Your first concession must be that you can't see and do it all during one vacation.
Even if you focus primarily on Epcot, be aware that you could easily spend a day meandering through the World Showcase, where expansive areas dedicated to 11 nations are connected by a 1.3-mile promenade surrounding a 40-acre lagoon. Epcot's Future World warrants another day to enjoy attractions that range from Mission Space (a spaceflight simulation ride) and Test Track (high-speed automobiles) to "living seas" exhibitions.
Hundreds of guidebooks and Web sites are dedicated to this central Florida landmark, but as a primary resource I suggest "The Unofficial Guide to Walt Disney World 2007" (Wiley & Sons, $18.99). Author Bob Sehlinger, with Len Testa, recommends touring plans for each park, and the book's 818 pages cover almost every practical concern. (Sehlinger also devotes space to Universal Orlando and SeaWorld Orlando.)
Valuable, too, is the just-released pocket-size "Zagat Walt Disney World Insider's Guide" (Zagat, $15.95), which uses travelers' input to rate attractions and restaurants.

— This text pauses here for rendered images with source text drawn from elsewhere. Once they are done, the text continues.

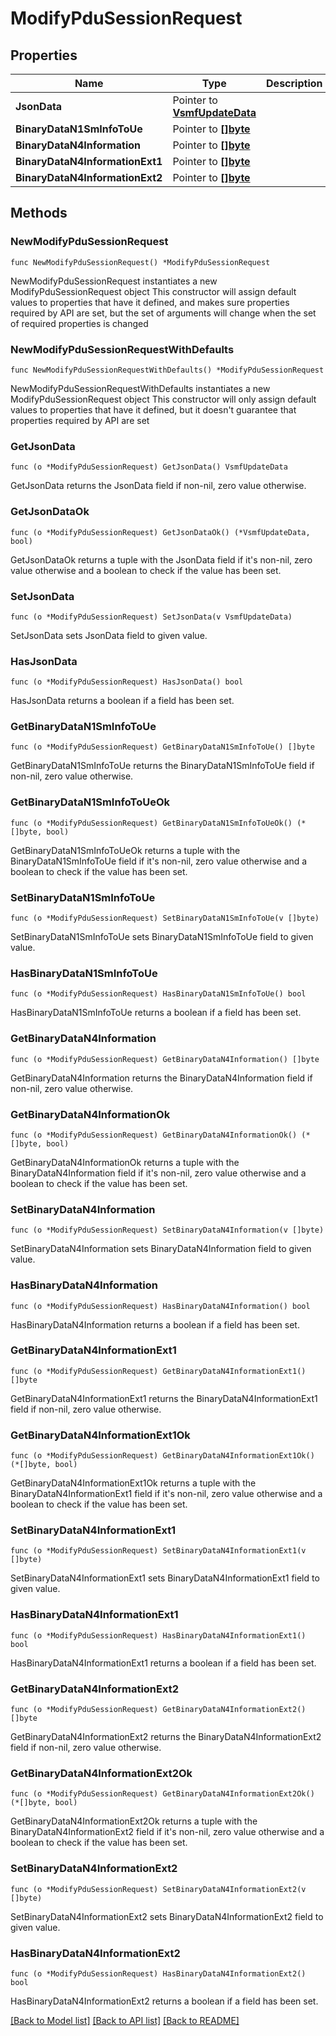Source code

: # ModifyPduSessionRequest

## Properties

Name | Type | Description | Notes
------------ | ------------- | ------------- | -------------
**JsonData** | Pointer to [**VsmfUpdateData**](VsmfUpdateData.md) |  | [optional] 
**BinaryDataN1SmInfoToUe** | Pointer to [**[]byte**]([]byte.md) |  | [optional] 
**BinaryDataN4Information** | Pointer to [**[]byte**]([]byte.md) |  | [optional] 
**BinaryDataN4InformationExt1** | Pointer to [**[]byte**]([]byte.md) |  | [optional] 
**BinaryDataN4InformationExt2** | Pointer to [**[]byte**]([]byte.md) |  | [optional] 

## Methods

### NewModifyPduSessionRequest

`func NewModifyPduSessionRequest() *ModifyPduSessionRequest`

NewModifyPduSessionRequest instantiates a new ModifyPduSessionRequest object
This constructor will assign default values to properties that have it defined,
and makes sure properties required by API are set, but the set of arguments
will change when the set of required properties is changed

### NewModifyPduSessionRequestWithDefaults

`func NewModifyPduSessionRequestWithDefaults() *ModifyPduSessionRequest`

NewModifyPduSessionRequestWithDefaults instantiates a new ModifyPduSessionRequest object
This constructor will only assign default values to properties that have it defined,
but it doesn't guarantee that properties required by API are set

### GetJsonData

`func (o *ModifyPduSessionRequest) GetJsonData() VsmfUpdateData`

GetJsonData returns the JsonData field if non-nil, zero value otherwise.

### GetJsonDataOk

`func (o *ModifyPduSessionRequest) GetJsonDataOk() (*VsmfUpdateData, bool)`

GetJsonDataOk returns a tuple with the JsonData field if it's non-nil, zero value otherwise
and a boolean to check if the value has been set.

### SetJsonData

`func (o *ModifyPduSessionRequest) SetJsonData(v VsmfUpdateData)`

SetJsonData sets JsonData field to given value.

### HasJsonData

`func (o *ModifyPduSessionRequest) HasJsonData() bool`

HasJsonData returns a boolean if a field has been set.

### GetBinaryDataN1SmInfoToUe

`func (o *ModifyPduSessionRequest) GetBinaryDataN1SmInfoToUe() []byte`

GetBinaryDataN1SmInfoToUe returns the BinaryDataN1SmInfoToUe field if non-nil, zero value otherwise.

### GetBinaryDataN1SmInfoToUeOk

`func (o *ModifyPduSessionRequest) GetBinaryDataN1SmInfoToUeOk() (*[]byte, bool)`

GetBinaryDataN1SmInfoToUeOk returns a tuple with the BinaryDataN1SmInfoToUe field if it's non-nil, zero value otherwise
and a boolean to check if the value has been set.

### SetBinaryDataN1SmInfoToUe

`func (o *ModifyPduSessionRequest) SetBinaryDataN1SmInfoToUe(v []byte)`

SetBinaryDataN1SmInfoToUe sets BinaryDataN1SmInfoToUe field to given value.

### HasBinaryDataN1SmInfoToUe

`func (o *ModifyPduSessionRequest) HasBinaryDataN1SmInfoToUe() bool`

HasBinaryDataN1SmInfoToUe returns a boolean if a field has been set.

### GetBinaryDataN4Information

`func (o *ModifyPduSessionRequest) GetBinaryDataN4Information() []byte`

GetBinaryDataN4Information returns the BinaryDataN4Information field if non-nil, zero value otherwise.

### GetBinaryDataN4InformationOk

`func (o *ModifyPduSessionRequest) GetBinaryDataN4InformationOk() (*[]byte, bool)`

GetBinaryDataN4InformationOk returns a tuple with the BinaryDataN4Information field if it's non-nil, zero value otherwise
and a boolean to check if the value has been set.

### SetBinaryDataN4Information

`func (o *ModifyPduSessionRequest) SetBinaryDataN4Information(v []byte)`

SetBinaryDataN4Information sets BinaryDataN4Information field to given value.

### HasBinaryDataN4Information

`func (o *ModifyPduSessionRequest) HasBinaryDataN4Information() bool`

HasBinaryDataN4Information returns a boolean if a field has been set.

### GetBinaryDataN4InformationExt1

`func (o *ModifyPduSessionRequest) GetBinaryDataN4InformationExt1() []byte`

GetBinaryDataN4InformationExt1 returns the BinaryDataN4InformationExt1 field if non-nil, zero value otherwise.

### GetBinaryDataN4InformationExt1Ok

`func (o *ModifyPduSessionRequest) GetBinaryDataN4InformationExt1Ok() (*[]byte, bool)`

GetBinaryDataN4InformationExt1Ok returns a tuple with the BinaryDataN4InformationExt1 field if it's non-nil, zero value otherwise
and a boolean to check if the value has been set.

### SetBinaryDataN4InformationExt1

`func (o *ModifyPduSessionRequest) SetBinaryDataN4InformationExt1(v []byte)`

SetBinaryDataN4InformationExt1 sets BinaryDataN4InformationExt1 field to given value.

### HasBinaryDataN4InformationExt1

`func (o *ModifyPduSessionRequest) HasBinaryDataN4InformationExt1() bool`

HasBinaryDataN4InformationExt1 returns a boolean if a field has been set.

### GetBinaryDataN4InformationExt2

`func (o *ModifyPduSessionRequest) GetBinaryDataN4InformationExt2() []byte`

GetBinaryDataN4InformationExt2 returns the BinaryDataN4InformationExt2 field if non-nil, zero value otherwise.

### GetBinaryDataN4InformationExt2Ok

`func (o *ModifyPduSessionRequest) GetBinaryDataN4InformationExt2Ok() (*[]byte, bool)`

GetBinaryDataN4InformationExt2Ok returns a tuple with the BinaryDataN4InformationExt2 field if it's non-nil, zero value otherwise
and a boolean to check if the value has been set.

### SetBinaryDataN4InformationExt2

`func (o *ModifyPduSessionRequest) SetBinaryDataN4InformationExt2(v []byte)`

SetBinaryDataN4InformationExt2 sets BinaryDataN4InformationExt2 field to given value.

### HasBinaryDataN4InformationExt2

`func (o *ModifyPduSessionRequest) HasBinaryDataN4InformationExt2() bool`

HasBinaryDataN4InformationExt2 returns a boolean if a field has been set.


[[Back to Model list]](../README.md#documentation-for-models) [[Back to API list]](../README.md#documentation-for-api-endpoints) [[Back to README]](../README.md)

A few tips based on my recent experience:
Determine your priorities and the amount of time you can spend before purchasing tickets: Disney World offers a dizzying array of admission options, starting with one-day, one-park tickets ($67 for ages 10 and older, $56 for ages 3-9) to weeklong deals that include entrance to all four parks plus lodging at one of Disney's 32 resorts (22 Disney-owned).

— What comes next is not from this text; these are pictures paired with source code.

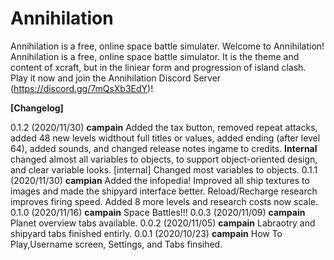 # Annihilation

  Annihilation is a free, online space battle simulater.
 Welcome to Annihilation! Annihilation is a free, online space battle simulator. It is the theme and content of xcraft, but in the liniear form and progression of island clash. Play it now and join the Annihilation Discord Server (https://discord.gg/7mQsXb3EdY)!
 
**[Changelog]**

0.1.2	(2020/11/30)	**campain** Added the tax button, removed repeat attacks, added 48 new levels widthout full titles or values, added ending (after level 64), added sounds, and changed release notes ingame to credits. **Internal** changed almost all variables to objects, to support object-oriented design, and clear variable looks.
[internal] Changed most variables to objects.
0.1.1	(2020/11/30)	**campian** Added the infopedia! Improved all ship textures to images and made the shipyard interface better. Reload/Recharge research improves firing speed. Added 8 more levels and research costs now scale.
0.1.0	(2020/11/16)	**campain** Space Battles!!!
0.0.3	(2020/11/09)	**campain** Planet overview tabs available.
0.0.2	(2020/11/05)	**campain** Labraotry and shipyard tabs finished entirly.
0.0.1	(2020/10/23)	**campain** How To Play,Username screen, Settings, and Tabs finsihed.
 
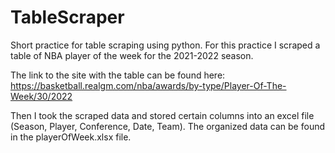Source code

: # TableScraper
Short practice for table scraping using python.
For this practice I scraped a table of NBA player of the week for the 2021-2022 season. 

The link to the site with the table can be found here: https://basketball.realgm.com/nba/awards/by-type/Player-Of-The-Week/30/2022

Then I took the scraped data and stored certain columns into an excel file (Season, Player, Conference, Date, Team).
The organized data can be found in the playerOfWeek.xlsx file.
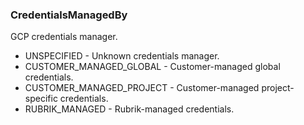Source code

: ### CredentialsManagedBy
GCP credentials manager.

- UNSPECIFIED - Unknown credentials manager.
- CUSTOMER_MANAGED_GLOBAL - Customer-managed global credentials.
- CUSTOMER_MANAGED_PROJECT - Customer-managed project-specific credentials.
- RUBRIK_MANAGED - Rubrik-managed credentials.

Park-hopper tickets provide the most flexibility, and the price gets cheaper as you add days; a four-day ticket with admission to all four parks is about $235 per person. Various "Magic Your Way" packages are detailed at www.disneyworld.com. For a thorough, independent analysis and price chart, consult "The Unofficial Guide."

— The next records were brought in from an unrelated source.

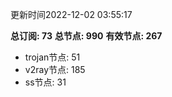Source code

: 更新时间2022-12-02 03:55:17

**总订阅: 73**
**总节点: 990**
**有效节点: 267**
- trojan节点: 51
- v2ray节点: 185
- ss节点: 31
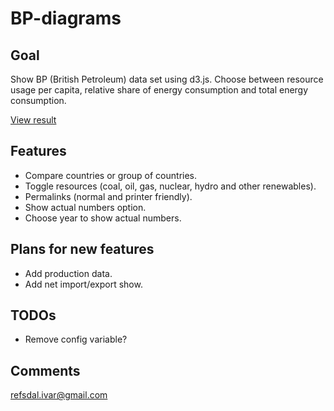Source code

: BP-diagrams
===========

Goal
----
Show BP (British Petroleum) data set using d3.js.
Choose between resource usage per capita, 
relative share of energy consumption and total energy consumption.

[View result](http://ivarref.github.io/bp-diagrams/)


Features
--------

* Compare countries or group of countries.
* Toggle resources (coal, oil, gas, nuclear, hydro and other renewables).
* Permalinks (normal and printer friendly).
* Show actual numbers option.
* Choose year to show actual numbers.

Plans for new features
----------------------

* Add production data.
* Add net import/export show.

TODOs
----------------------

* Remove config variable?

Comments
--------
refsdal.ivar@gmail.com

Weigh lodging options. While budget motels in nearby Kissimmee tout cheaper rates, overnighting on site has significant advantages: Disney resort guests save money, time and hassles by using free monorails, shuttle boats and buses to and from parks; also, at least one park opens an hour early or stays open late for resort guests only.
If you stay on site, you'll likely pay $350 per night at the Grand Floridian Resort & Spa or $300 at the attractive BoardWalk Inn, but the Pop Century Resort rents rooms for less than $100 during low-occupancy periods.
Save on transportation costs. Guests at hotels owned and operated by Disney can utilize Disney's Magical Express for free bus transportation and luggage transfers between Orlando International Airport and their hotel. This is a money-saver, plus you bypass baggage claim; you're given stickers to place on your bags before leaving home. But participants are cautioned not to expect suitcases to arrive in their rooms for up to four hours. Some guests avoid this delay by choosing not to apply the stickers, then they retrieve their bags upon arrival and carry them to the Magical Express airport check-in counter in Terminal B.
Budget for meals. Disney World includes more than 100 restaurants. You'll spend top dollar at Jiko - The Cooking Place within the Animal Kingdom, Victoria & Albert's at the Grand Floridian, or Wolfgang Puck Cafe's second-floor restaurant in Downtown Disney, but you'll likely savor a fabulous meal. Or you could snack all day in parks and feast on pizza or burgers at night. Some packages include dining.
Consider FASTPASS. This free system allows guests to bypass long lines at the most popular attractions. It works this way: You put your theme-park ticket into a machine and receive a FASTPASS ticket designating a one-hour time window when you can return and enter with little or no wait. The downside is that it requires two trips to an attraction; if the line is short, forget FASTPASS.